TASK TO COMPLETE ▸
Gather all lines in the data that hold the string "clear".

────────────────

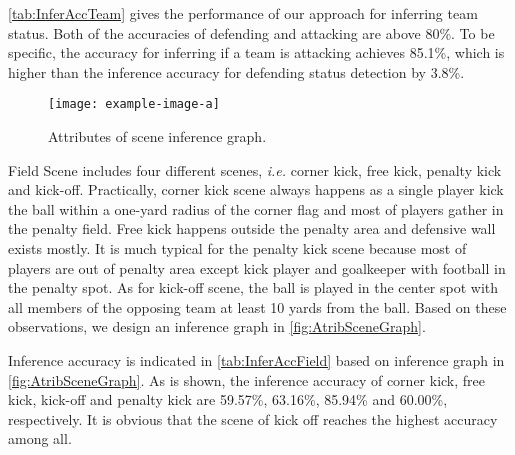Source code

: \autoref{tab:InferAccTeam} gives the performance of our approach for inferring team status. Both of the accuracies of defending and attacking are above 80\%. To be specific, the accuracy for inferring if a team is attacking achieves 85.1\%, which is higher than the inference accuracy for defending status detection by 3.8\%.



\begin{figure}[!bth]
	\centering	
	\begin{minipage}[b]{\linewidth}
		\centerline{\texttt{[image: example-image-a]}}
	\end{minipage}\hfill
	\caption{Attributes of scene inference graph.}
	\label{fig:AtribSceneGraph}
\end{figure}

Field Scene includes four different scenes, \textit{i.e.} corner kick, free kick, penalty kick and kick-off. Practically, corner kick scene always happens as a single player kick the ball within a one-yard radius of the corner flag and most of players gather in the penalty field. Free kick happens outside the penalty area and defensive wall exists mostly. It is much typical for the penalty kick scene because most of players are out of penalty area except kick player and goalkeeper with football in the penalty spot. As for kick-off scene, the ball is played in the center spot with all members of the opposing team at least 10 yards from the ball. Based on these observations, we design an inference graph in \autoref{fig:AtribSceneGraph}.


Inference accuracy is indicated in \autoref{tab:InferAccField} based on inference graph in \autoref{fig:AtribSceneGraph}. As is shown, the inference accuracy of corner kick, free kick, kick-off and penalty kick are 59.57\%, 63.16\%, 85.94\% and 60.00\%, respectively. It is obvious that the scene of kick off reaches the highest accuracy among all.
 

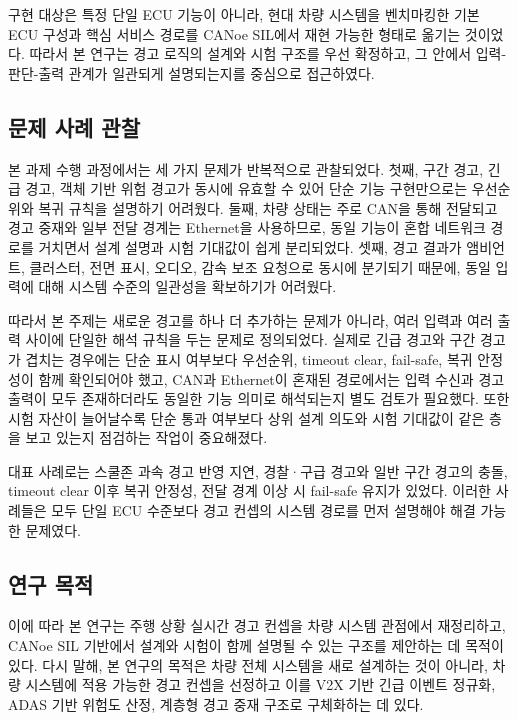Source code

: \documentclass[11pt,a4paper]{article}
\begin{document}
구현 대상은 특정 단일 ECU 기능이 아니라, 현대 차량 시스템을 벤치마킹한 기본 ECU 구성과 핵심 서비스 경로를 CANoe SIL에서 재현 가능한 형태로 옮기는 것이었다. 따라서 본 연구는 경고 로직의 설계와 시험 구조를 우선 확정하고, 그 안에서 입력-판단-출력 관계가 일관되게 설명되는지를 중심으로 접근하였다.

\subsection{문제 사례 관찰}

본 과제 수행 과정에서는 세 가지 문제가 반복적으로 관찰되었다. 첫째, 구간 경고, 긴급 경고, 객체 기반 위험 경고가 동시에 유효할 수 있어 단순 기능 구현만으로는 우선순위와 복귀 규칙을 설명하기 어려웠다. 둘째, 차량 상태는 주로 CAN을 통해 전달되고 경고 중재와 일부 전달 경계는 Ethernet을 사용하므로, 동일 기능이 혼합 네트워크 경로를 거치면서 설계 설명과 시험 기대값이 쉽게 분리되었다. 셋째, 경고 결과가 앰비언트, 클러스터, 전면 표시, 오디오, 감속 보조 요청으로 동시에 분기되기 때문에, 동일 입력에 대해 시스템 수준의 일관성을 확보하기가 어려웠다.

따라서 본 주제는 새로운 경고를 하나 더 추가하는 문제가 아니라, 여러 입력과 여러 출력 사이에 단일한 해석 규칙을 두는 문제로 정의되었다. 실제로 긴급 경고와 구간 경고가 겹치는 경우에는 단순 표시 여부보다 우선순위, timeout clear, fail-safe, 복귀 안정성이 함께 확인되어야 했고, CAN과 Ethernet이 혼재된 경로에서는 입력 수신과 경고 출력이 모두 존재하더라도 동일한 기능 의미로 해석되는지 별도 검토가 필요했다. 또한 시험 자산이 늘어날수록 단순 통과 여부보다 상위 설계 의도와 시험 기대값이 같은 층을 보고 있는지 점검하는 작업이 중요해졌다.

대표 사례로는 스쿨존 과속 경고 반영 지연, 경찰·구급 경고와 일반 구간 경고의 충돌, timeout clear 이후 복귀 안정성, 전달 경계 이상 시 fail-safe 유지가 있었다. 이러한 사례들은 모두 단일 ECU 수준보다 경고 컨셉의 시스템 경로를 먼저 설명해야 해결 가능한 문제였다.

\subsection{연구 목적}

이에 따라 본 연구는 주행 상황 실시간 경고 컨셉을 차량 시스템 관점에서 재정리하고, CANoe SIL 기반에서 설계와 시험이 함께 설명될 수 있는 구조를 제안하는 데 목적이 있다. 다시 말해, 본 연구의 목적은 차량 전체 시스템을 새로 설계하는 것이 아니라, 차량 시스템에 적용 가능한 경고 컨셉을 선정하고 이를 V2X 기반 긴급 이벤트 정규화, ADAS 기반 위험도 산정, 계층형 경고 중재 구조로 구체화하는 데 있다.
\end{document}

────────────────

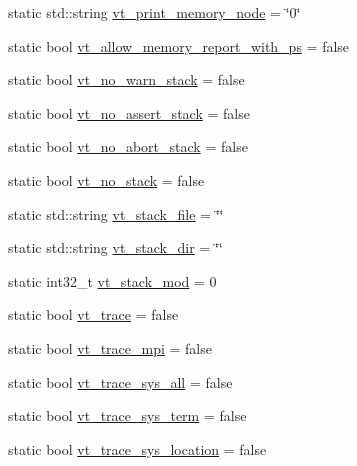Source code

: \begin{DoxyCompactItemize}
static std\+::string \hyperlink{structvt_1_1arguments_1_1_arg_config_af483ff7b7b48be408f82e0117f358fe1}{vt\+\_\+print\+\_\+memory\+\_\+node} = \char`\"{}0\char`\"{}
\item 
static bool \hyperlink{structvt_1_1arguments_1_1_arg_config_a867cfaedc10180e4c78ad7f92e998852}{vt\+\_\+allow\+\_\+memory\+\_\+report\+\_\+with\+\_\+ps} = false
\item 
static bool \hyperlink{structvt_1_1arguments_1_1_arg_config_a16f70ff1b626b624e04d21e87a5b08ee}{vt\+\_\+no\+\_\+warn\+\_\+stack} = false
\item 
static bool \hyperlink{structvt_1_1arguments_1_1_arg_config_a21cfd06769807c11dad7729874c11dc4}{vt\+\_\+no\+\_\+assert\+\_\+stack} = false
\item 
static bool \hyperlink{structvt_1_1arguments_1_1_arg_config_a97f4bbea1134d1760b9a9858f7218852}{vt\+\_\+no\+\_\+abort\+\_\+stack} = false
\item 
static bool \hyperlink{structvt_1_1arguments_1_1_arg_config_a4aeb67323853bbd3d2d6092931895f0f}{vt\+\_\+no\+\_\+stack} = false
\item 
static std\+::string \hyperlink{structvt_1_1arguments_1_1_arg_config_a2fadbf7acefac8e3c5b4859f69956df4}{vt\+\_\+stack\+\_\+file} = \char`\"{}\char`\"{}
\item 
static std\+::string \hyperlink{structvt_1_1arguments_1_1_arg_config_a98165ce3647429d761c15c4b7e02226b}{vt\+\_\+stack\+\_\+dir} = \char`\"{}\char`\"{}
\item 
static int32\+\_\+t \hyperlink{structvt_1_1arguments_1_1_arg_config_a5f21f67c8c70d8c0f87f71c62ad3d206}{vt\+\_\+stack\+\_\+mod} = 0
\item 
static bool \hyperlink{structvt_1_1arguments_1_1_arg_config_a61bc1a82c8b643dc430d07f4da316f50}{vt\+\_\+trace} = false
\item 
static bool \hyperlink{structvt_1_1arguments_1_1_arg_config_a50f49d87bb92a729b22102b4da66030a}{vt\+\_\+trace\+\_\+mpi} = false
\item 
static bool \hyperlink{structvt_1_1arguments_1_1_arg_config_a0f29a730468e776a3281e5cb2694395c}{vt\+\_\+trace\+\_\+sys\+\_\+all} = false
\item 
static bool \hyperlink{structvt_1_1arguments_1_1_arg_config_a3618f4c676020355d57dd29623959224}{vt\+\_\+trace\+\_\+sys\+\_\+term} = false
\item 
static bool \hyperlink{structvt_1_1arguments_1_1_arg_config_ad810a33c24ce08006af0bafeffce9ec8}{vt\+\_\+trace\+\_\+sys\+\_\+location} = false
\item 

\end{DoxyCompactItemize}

────────────────

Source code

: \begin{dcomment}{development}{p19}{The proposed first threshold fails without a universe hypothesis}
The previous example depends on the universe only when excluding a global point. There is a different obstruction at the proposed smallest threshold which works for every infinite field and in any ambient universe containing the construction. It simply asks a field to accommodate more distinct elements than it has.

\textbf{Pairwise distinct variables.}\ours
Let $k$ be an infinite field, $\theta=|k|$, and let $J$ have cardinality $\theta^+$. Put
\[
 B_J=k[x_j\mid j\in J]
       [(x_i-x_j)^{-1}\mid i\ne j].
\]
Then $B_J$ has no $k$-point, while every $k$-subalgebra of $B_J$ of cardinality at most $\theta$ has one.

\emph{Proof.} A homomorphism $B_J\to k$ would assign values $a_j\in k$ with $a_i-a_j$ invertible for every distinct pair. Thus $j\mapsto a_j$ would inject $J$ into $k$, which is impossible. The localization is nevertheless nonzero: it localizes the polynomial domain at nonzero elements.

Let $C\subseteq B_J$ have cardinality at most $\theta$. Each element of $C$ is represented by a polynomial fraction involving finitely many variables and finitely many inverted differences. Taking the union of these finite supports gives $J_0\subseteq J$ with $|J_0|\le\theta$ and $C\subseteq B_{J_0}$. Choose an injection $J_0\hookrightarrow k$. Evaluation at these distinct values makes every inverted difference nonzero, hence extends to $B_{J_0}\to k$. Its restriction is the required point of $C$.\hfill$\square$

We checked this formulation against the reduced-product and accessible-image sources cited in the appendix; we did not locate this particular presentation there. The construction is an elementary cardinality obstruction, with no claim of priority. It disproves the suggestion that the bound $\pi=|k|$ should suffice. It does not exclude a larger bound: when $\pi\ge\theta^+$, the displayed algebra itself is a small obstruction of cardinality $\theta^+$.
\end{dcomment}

────────────────

OUTPUT OF THE EXERCISE ▸
따라서 본 주제는 새로운 경고를 하나 더 추가하는 문제가 아니라, 여러 입력과 여러 출력 사이에 단일한 해석 규칙을 두는 문제로 정의되었다. 실제로 긴급 경고와 구간 경고가 겹치는 경우에는 단순 표시 여부보다 우선순위, timeout clear, fail-safe, 복귀 안정성이 함께 확인되어야 했고, CAN과 Ethernet이 혼재된 경로에서는 입력 수신과 경고 출력이 모두 존재하더라도 동일한 기능 의미로 해석되는지 별도 검토가 필요했다. 또한 시험 자산이 늘어날수록 단순 통과 여부보다 상위 설계 의도와 시험 기대값이 같은 층을 보고 있는지 점검하는 작업이 중요해졌다.
대표 사례로는 스쿨존 과속 경고 반영 지연, 경찰·구급 경고와 일반 구간 경고의 충돌, timeout clear 이후 복귀 안정성, 전달 경계 이상 시 fail-safe 유지가 있었다. 이러한 사례들은 모두 단일 ECU 수준보다 경고 컨셉의 시스템 경로를 먼저 설명해야 해결 가능한 문제였다.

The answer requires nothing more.